XYZ equipment helps precision engineer meet the demands of the space industry

Thomas Keating is a provider of precision engineering and tool making services, with capabilities covering jig boring and grinding, EDM, electro-forming, and CNC and manual machining.


The company has been successful in winning contracts worth €8.5m from the European Space Agency and Airbus to design, manufacture and test a range of sub-systems for the microwave instruments in the ESA MetOp-SG weather satellite programme. The instruments, featuring proprietary technology from Thomas Keating include: on-board calibration targets for the MicroWave Sounder (MWS), on-board calibration targets for the ICE Cloud Imager (ICI), and the Quasi- Optical Network of the MWSl measure. This equipment will take soundings of atmospheric temperature and humidity, which will provide a significant part of the backbone data required for global weather predictions when it is launched.

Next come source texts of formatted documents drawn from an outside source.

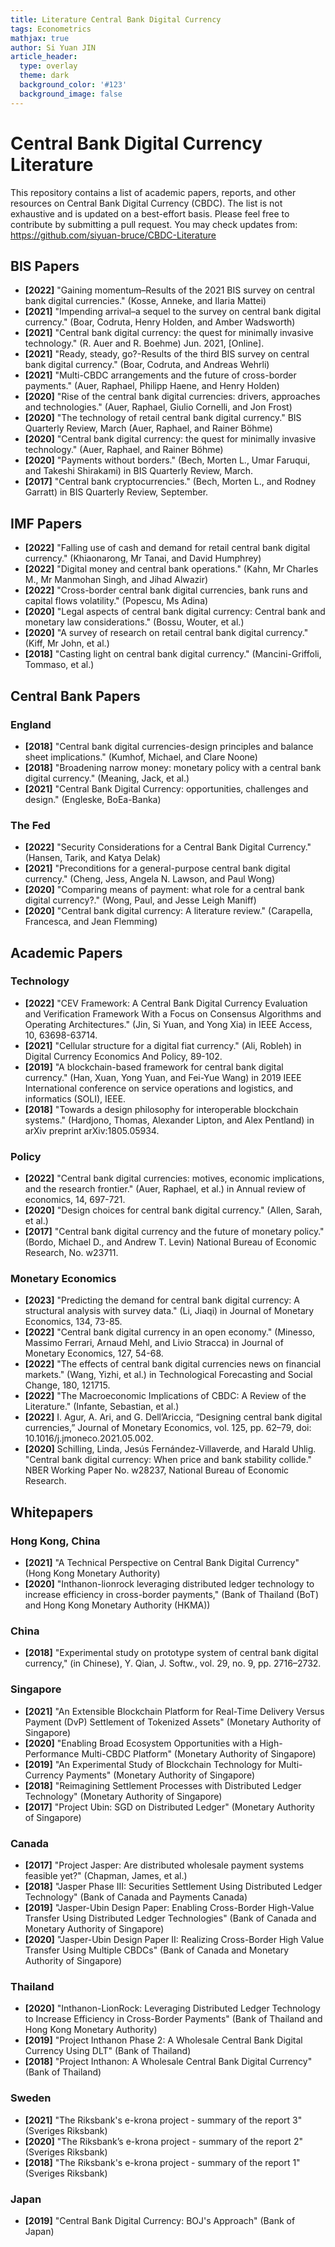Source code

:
 ```yaml
---
title: Literature Central Bank Digital Currency
tags: Econometrics
mathjax: true
author: Si Yuan JIN
article_header:
  type: overlay
  theme: dark
  background_color: '#123'
  background_image: false
---
```


# Central Bank Digital Currency Literature
This repository contains a list of academic papers, reports, and other resources on Central Bank Digital Currency (CBDC). The list is not exhaustive and is updated on a best-effort basis. Please feel free to contribute by submitting a pull request. You may check updates from: https://github.com/siyuan-bruce/CBDC-Literature


## BIS Papers
- **[2022]** "Gaining momentum–Results of the 2021 BIS survey on central bank digital currencies." (Kosse, Anneke, and Ilaria Mattei)
- **[2021]** "Impending arrival–a sequel to the survey on central bank digital currency." (Boar, Codruta, Henry Holden, and Amber Wadsworth)
- **[2021]** "Central bank digital currency: the quest for minimally invasive technology." (R. Auer and R. Boehme) Jun. 2021, [Online].
- **[2021]** "Ready, steady, go?-Results of the third BIS survey on central bank digital currency." (Boar, Codruta, and Andreas Wehrli) 
- **[2021]** "Multi-CBDC arrangements and the future of cross-border payments." (Auer, Raphael, Philipp Haene, and Henry Holden)
- **[2020]** "Rise of the central bank digital currencies: drivers, approaches and technologies." (Auer, Raphael, Giulio Cornelli, and Jon Frost)
- **[2020]** "The technology of retail central bank digital currency." BIS Quarterly Review, March (Auer, Raphael, and Rainer Böhme)
- **[2020]** "Central bank digital currency: the quest for minimally invasive technology." (Auer, Raphael, and Rainer Böhme)
- **[2020]** "Payments without borders." (Bech, Morten L., Umar Faruqui, and Takeshi Shirakami) in BIS Quarterly Review, March.
- **[2017]** "Central bank cryptocurrencies." (Bech, Morten L., and Rodney Garratt) in BIS Quarterly Review, September.

## IMF Papers
- **[2022]** "Falling use of cash and demand for retail central bank digital currency." (Khiaonarong, Mr Tanai, and David Humphrey)
- **[2022]** "Digital money and central bank operations." (Kahn, Mr Charles M., Mr Manmohan Singh, and Jihad Alwazir)
- **[2022]** "Cross-border central bank digital currencies, bank runs and capital flows volatility." (Popescu, Ms Adina)
- **[2020]** "Legal aspects of central bank digital currency: Central bank and monetary law considerations." (Bossu, Wouter, et al.)
- **[2020]** "A survey of research on retail central bank digital currency." (Kiff, Mr John, et al.)
- **[2018]** "Casting light on central bank digital currency." (Mancini-Griffoli, Tommaso, et al.)

## Central Bank Papers
### England
- **[2018]** "Central bank digital currencies-design principles and balance sheet implications." (Kumhof, Michael, and Clare Noone)
- **[2018]** "Broadening narrow money: monetary policy with a central bank digital currency." (Meaning, Jack, et al.)
- **[2021]** "Central Bank Digital Currency: opportunities, challenges and design." (Engleske, BoEa-Banka)

### The Fed
- **[2022]** "Security Considerations for a Central Bank Digital Currency." (Hansen, Tarik, and Katya Delak)
- **[2021]** "Preconditions for a general-purpose central bank digital currency." (Cheng, Jess, Angela N. Lawson, and Paul Wong)
- **[2020]** "Comparing means of payment: what role for a central bank digital currency?." (Wong, Paul, and Jesse Leigh Maniff)
- **[2020]** "Central bank digital currency: A literature review." (Carapella, Francesca, and Jean Flemming)

## Academic Papers

### Technology
- **[2022]** "CEV Framework: A Central Bank Digital Currency Evaluation and Verification Framework With a Focus on Consensus Algorithms and Operating Architectures." (Jin, Si Yuan, and Yong Xia) in IEEE Access, 10, 63698-63714.
- **[2021]** "Cellular structure for a digital fiat currency." (Ali, Robleh) in Digital Currency Economics And Policy, 89-102.
- **[2019]** "A blockchain-based framework for central bank digital currency." (Han, Xuan, Yong Yuan, and Fei-Yue Wang) in 2019 IEEE International conference on service operations and logistics, and informatics (SOLI), IEEE.
- **[2018]** "Towards a design philosophy for interoperable blockchain systems." (Hardjono, Thomas, Alexander Lipton, and Alex Pentland) in arXiv preprint arXiv:1805.05934.

### Policy
- **[2022]** "Central bank digital currencies: motives, economic implications, and the research frontier." (Auer, Raphael, et al.) in Annual review of economics, 14, 697-721.
- **[2020]** "Design choices for central bank digital currency." (Allen, Sarah, et al.)
- **[2017]** "Central bank digital currency and the future of monetary policy." (Bordo, Michael D., and Andrew T. Levin) National Bureau of Economic Research, No. w23711.

### Monetary Economics
- **[2023]** "Predicting the demand for central bank digital currency: A structural analysis with survey data." (Li, Jiaqi) in Journal of Monetary Economics, 134, 73-85.
- **[2022]** "Central bank digital currency in an open economy." (Minesso, Massimo Ferrari, Arnaud Mehl, and Livio Stracca) in Journal of Monetary Economics, 127, 54-68.
- **[2022]** "The effects of central bank digital currencies news on financial markets." (Wang, Yizhi, et al.) in Technological Forecasting and Social Change, 180, 121715.
- **[2022]** "The Macroeconomic Implications of CBDC: A Review of the Literature." (Infante, Sebastian, et al.)
- **[2022]** I. Agur, A. Ari, and G. Dell’Ariccia, “Designing central bank digital currencies,” Journal of Monetary Economics, vol. 125, pp. 62–79, doi: 10.1016/j.jmoneco.2021.05.002.
- **[2020]** Schilling, Linda, Jesús Fernández-Villaverde, and Harald Uhlig. "Central bank digital currency: When price and bank stability collide." NBER Working Paper No. w28237, National Bureau of Economic Research.


## Whitepapers

### Hong Kong, China
- **[2021]** "A Technical Perspective on Central Bank Digital Currency" (Hong Kong Monetary Authority)
- **[2020]** "Inthanon-lionrock leveraging distributed ledger technology to increase efficiency in cross-border payments," (Bank of Thailand (BoT) and Hong Kong Monetary Authority (HKMA))  
### China
- **[2018]** "Experimental study on prototype system of central bank digital currency," (in Chinese), Y. Qian, J. Softw., vol. 29, no. 9, pp. 2716–2732.
### Singapore
- **[2021]** "An Extensible Blockchain Platform for Real-Time Delivery Versus Payment (DvP) Settlement of Tokenized Assets" (Monetary Authority of Singapore)
- **[2020]** "Enabling Broad Ecosystem Opportunities with a High-Performance Multi-CBDC Platform" (Monetary Authority of Singapore)
- **[2019]** "An Experimental Study of Blockchain Technology for Multi-Currency Payments" (Monetary Authority of Singapore)
- **[2018]** "Reimagining Settlement Processes with Distributed Ledger Technology" (Monetary Authority of Singapore)
- **[2017]** "Project Ubin: SGD on Distributed Ledger" (Monetary Authority of Singapore)
### Canada
- **[2017]** "Project Jasper: Are distributed wholesale payment systems feasible yet?" (Chapman, James, et al.)
- **[2018]** "Jasper Phase III: Securities Settlement Using Distributed Ledger Technology" (Bank of Canada and Payments Canada)
- **[2019]** "Jasper-Ubin Design Paper: Enabling Cross-Border High-Value Transfer Using Distributed Ledger Technologies" (Bank of Canada and Monetary Authority of Singapore)
- **[2020]** "Jasper-Ubin Design Paper II: Realizing Cross-Border High Value Transfer Using Multiple CBDCs" (Bank of Canada and Monetary Authority of Singapore)
### Thailand
- **[2020]** "Inthanon-LionRock: Leveraging Distributed Ledger Technology to Increase Efficiency in Cross-Border Payments" (Bank of Thailand and Hong Kong Monetary Authority)
- **[2019]** "Project Inthanon Phase 2: A Wholesale Central Bank Digital Currency Using DLT" (Bank of Thailand)
- **[2018]** "Project Inthanon: A Wholesale Central Bank Digital Currency" (Bank of Thailand)
### Sweden
- **[2021]** "The Riksbank's e-krona project - summary of the report 3" (Sveriges Riksbank)
- **[2020]** "The Riksbank’s e-krona project - summary of the report 2" (Sveriges Riksbank)
- **[2018]** "The Riksbank's e-krona project - summary of the report 1" (Sveriges Riksbank)
### Japan
- **[2019]** "Central Bank Digital Currency: BOJ's Approach" (Bank of Japan)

This contract has placed an additional load on an already busy machine shop so Thomas Keating’s technical manager, Simon Duke started to review existing capacity. “We initially wanted to replace some older manual machines and had no intention of looking at CNC, but when we came across the XYZ SMX 4000 bed mill fitted with the Prototrak control, we realised we could have the best of both worlds, that said, we are rarely using the machine in manual as programming it is so straightforward.”

The XYZ SMX 4000 is now playing an important role being used for roughing operations and pre-op work, as well as on development projects. This is having a significant impact on the available capacity of more expensive machines, which are now free to concentrate on finishing operations to tolerances at sub-five micron levels.

Thomas Keating chose the SMX 4000 due to its spindle power and table size. The 5.75Kw (7.5HP) allows it to carry out roughing operations on materials such a titanium and Vanadis 10 tool steel, while the 1,470 x 356mm table has created the opportunity to have multiple set-ups in place at the same time. The Prototrak control and its ease of use was also a major influence in the purchase of the machine. “With only one day’s training we were confident in the operation of the machine and we have now entrusted its operation to Thierry Chapman, who has just completed his apprenticeship. In a way, we threw him in at the deep end when the machine arrived, but he has taken to it like a duck to water,” said Duke.

Chapman was one of three people from Thomas Keating to attend the one-day training course where the basic machine operation and use of the Prototrak was explained, including the conversational programming, canned cycles, and how to make use of the Traking, which allows the operator to manually wind handles to move the machine through the program, to confirm that all movements are okay, before pressing cycle start. This is added reassurance for users over and above the graphical representation of the program on screen. “After the one-day training and about one week of operating the machine I was very confident in operating and programming it. Now it is a case of constantly improving how I make it work and my next project is to develop the 3D machining capability,” said Chapman.

The overall capability of the XYZ SMX 4000 is allowing much more to be done on it than originally intended. It is being used as a test bed for machining strategies and developing fixturing. “These are things that we simply did not have capacity to do on our machining centres. For example, we do a lot of electroforming, which requires mandrels/ forms to be machined, onto which we deposit copper and gold. We can experiment with the development of these on the SMX without interfering with intricate setups on our machining centres. So, the decision to buy the SMX with its Prototrak control was definitely a good one,” said Duke.